While this paradigm has served well for many years, there are problems with fork:

  • fork is expensive. Memory is copied from the parent to the child, all descriptors are duplicated in the child, and so on. Current implementations use a technique called copy-on-write, which avoids a copy of the parent's data space to the child until the child needs its own copy. But, regardless of this optimization, fork is expensive.

  • IPC is required to pass information between the parent and child after the fork. Passing information from the parent to the child before the fork is easy, since the child starts with a copy of the parent's data space and with a copy of all the parent's descriptors. But, returning information from the child to the parent takes more work.

Threads help with both problems. Threads are sometimes called lightweight processes since a thread is "lighter weight" than a process. That is, thread creation can be 10–100 times faster than process creation.

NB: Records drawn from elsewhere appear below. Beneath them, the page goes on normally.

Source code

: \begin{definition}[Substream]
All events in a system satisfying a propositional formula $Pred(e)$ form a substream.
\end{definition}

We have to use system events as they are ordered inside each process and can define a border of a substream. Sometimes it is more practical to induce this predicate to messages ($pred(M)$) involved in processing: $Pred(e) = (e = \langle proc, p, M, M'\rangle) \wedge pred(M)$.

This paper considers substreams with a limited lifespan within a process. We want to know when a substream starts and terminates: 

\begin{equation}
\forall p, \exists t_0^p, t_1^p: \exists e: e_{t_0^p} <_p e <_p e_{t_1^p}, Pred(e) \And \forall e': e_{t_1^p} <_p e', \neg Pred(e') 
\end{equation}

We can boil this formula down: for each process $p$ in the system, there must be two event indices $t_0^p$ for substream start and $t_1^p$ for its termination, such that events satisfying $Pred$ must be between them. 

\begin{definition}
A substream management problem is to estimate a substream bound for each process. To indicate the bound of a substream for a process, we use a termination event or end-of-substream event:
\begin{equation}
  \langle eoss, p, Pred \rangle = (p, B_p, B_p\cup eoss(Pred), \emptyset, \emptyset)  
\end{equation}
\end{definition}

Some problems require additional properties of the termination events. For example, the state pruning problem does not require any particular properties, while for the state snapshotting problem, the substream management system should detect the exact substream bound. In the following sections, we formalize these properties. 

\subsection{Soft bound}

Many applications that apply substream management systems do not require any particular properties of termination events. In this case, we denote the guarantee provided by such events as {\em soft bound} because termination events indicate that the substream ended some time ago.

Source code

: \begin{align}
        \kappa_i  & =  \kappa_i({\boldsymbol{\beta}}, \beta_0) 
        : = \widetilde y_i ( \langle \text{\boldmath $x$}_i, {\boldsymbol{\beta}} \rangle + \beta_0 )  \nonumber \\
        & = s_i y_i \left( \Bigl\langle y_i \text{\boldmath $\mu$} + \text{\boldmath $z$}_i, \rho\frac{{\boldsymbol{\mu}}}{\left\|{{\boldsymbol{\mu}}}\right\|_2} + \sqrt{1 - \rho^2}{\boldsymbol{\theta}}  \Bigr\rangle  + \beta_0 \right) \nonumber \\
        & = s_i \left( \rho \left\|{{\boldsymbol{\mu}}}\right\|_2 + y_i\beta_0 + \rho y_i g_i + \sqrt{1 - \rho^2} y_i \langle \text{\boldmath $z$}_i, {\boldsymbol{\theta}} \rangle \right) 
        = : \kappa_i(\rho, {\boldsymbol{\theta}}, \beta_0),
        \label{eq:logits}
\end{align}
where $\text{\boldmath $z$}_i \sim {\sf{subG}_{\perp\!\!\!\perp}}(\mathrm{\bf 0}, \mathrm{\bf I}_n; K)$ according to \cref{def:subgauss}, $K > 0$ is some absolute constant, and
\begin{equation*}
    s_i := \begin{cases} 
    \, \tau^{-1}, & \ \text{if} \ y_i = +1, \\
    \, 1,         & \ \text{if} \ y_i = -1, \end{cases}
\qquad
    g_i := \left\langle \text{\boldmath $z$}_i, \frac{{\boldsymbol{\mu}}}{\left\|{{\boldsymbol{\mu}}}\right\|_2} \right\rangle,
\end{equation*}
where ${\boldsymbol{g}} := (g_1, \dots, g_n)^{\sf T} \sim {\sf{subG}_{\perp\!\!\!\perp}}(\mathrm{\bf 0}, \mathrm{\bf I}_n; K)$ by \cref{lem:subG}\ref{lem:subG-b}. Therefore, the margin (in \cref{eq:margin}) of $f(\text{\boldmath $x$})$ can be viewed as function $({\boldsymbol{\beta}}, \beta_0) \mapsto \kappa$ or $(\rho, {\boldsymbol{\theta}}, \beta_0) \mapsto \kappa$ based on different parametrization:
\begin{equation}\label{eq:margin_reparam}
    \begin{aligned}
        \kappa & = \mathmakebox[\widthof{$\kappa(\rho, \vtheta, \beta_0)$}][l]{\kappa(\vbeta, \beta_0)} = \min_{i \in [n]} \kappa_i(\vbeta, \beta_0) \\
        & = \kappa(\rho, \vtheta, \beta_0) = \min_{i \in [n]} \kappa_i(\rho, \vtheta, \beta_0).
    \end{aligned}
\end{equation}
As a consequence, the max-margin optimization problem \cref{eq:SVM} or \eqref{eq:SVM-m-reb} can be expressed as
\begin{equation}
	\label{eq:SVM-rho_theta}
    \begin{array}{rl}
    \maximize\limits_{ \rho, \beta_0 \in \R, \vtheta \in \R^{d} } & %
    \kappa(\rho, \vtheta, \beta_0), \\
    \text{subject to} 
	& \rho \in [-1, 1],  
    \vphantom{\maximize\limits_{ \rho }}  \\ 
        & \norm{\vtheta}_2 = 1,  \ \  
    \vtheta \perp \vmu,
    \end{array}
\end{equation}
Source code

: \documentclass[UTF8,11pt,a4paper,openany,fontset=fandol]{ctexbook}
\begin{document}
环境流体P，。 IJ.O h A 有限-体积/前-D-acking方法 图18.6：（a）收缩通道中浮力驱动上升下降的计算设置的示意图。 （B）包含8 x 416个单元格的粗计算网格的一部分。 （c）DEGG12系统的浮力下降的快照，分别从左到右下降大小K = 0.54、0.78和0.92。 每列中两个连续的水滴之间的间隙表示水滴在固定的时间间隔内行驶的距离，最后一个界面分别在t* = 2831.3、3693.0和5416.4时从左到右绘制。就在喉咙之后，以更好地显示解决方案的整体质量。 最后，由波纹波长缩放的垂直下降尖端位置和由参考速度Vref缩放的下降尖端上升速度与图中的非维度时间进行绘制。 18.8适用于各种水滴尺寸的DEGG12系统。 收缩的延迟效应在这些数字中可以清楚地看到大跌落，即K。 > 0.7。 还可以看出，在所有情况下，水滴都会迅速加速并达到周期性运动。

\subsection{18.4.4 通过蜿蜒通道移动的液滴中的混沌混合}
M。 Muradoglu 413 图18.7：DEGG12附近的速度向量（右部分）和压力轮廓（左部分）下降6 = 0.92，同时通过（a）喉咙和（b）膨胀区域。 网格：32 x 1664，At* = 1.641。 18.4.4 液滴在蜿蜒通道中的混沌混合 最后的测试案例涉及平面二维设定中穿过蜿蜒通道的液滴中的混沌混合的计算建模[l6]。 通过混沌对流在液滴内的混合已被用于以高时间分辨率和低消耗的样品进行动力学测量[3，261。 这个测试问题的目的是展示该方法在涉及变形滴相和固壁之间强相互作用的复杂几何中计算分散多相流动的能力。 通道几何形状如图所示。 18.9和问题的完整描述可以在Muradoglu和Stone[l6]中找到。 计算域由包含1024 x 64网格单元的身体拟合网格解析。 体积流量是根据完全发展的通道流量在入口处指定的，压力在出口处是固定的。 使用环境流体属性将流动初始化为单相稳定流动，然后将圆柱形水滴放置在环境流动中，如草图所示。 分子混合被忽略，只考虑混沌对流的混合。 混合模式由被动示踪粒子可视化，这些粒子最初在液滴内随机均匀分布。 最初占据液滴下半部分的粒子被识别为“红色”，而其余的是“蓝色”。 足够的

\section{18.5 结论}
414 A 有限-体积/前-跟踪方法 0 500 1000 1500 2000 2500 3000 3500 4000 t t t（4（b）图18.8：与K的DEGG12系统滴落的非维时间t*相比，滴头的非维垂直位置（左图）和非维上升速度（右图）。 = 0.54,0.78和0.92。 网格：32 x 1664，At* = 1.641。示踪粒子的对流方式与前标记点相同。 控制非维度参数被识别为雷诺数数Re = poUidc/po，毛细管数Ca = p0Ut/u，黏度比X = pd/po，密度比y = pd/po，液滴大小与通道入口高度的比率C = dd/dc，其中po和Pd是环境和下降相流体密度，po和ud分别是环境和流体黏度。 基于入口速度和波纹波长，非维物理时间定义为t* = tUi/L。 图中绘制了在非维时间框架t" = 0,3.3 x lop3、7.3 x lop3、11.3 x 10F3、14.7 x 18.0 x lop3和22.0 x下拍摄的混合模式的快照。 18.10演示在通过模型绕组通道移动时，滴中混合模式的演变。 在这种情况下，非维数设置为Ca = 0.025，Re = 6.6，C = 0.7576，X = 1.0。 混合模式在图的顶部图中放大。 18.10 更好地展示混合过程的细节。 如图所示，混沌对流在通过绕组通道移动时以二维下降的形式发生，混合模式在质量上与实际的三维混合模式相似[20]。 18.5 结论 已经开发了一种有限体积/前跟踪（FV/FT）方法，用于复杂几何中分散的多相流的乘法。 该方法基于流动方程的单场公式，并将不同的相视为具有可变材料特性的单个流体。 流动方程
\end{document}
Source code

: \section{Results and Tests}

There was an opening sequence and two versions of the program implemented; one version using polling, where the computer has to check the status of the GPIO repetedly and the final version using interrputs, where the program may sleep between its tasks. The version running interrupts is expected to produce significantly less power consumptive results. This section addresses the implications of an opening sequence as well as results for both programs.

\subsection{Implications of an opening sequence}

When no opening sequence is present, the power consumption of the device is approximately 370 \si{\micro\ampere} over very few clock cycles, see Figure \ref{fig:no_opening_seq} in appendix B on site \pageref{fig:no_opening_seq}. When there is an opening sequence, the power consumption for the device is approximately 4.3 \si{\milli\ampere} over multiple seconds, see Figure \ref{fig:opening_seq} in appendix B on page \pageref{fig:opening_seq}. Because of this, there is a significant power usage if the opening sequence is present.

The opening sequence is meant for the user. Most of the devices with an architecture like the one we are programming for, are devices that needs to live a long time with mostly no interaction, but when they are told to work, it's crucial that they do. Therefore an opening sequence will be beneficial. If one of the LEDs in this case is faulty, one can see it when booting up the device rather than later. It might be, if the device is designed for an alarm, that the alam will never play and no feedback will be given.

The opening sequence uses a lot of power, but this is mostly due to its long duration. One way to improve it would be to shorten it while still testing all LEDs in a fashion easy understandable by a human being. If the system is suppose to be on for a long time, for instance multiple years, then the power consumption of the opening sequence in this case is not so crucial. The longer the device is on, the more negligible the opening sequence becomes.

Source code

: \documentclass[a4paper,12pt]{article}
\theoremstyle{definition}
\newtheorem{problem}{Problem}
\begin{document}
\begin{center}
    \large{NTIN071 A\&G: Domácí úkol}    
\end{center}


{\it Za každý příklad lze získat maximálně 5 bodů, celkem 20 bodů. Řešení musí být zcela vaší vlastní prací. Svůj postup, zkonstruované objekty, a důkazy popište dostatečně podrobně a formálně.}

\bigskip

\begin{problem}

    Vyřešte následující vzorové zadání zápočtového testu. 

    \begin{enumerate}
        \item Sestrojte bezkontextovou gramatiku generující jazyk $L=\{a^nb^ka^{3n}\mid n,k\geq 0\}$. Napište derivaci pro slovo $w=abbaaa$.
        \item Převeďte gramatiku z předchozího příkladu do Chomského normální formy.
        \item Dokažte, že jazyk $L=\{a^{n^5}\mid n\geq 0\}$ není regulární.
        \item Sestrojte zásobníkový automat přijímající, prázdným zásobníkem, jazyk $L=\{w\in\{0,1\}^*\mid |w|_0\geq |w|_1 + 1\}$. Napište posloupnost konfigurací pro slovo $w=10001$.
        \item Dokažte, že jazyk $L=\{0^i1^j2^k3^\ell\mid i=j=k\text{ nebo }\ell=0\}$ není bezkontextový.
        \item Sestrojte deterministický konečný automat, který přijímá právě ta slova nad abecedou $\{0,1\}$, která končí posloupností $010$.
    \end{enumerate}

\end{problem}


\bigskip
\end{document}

All threads within a process share the same global memory. This makes the sharing of information easy between the threads, but along with this simplicity comes the problem of synchronization.

More than just the global variables are shared. All threads within a process share the following:

  • Process instructions

  • Most data

  • Open files (e.g., descriptors)

  • Signal handlers and signal dispositions

  • Current working directory

  • User and group IDs

But each thread has its own

  • Thread ID

  • Set of registers, including program counter and stack pointer

  • Stack (for local variables and return addresses)

  • errno

  • Signal mask

  • Priority

    One analogy is to think of signal handlers as a type of thread as we discussed in Section 11.18. That is, in the traditional Unix model, we have the main flow of execution (one thread) and a signal handler (another thread). If the main flow is in the middle of updating a linked list when a signal occurs, and the signal handler also tries to update the linked list, havoc normally results. The main flow and signal handler share the same global variables, but each has its own stack.

In this text, we cover POSIX threads, also called Pthreads. These were standardized in 1995 as part of the POSIX.1c standard and most versions of Unix will support them in the future. We will see that all the Pthread functions begin with pthread_. This chapter is an introduction to threads, so that we can use threads in our network programs. For additional details see [Butenhof 1997].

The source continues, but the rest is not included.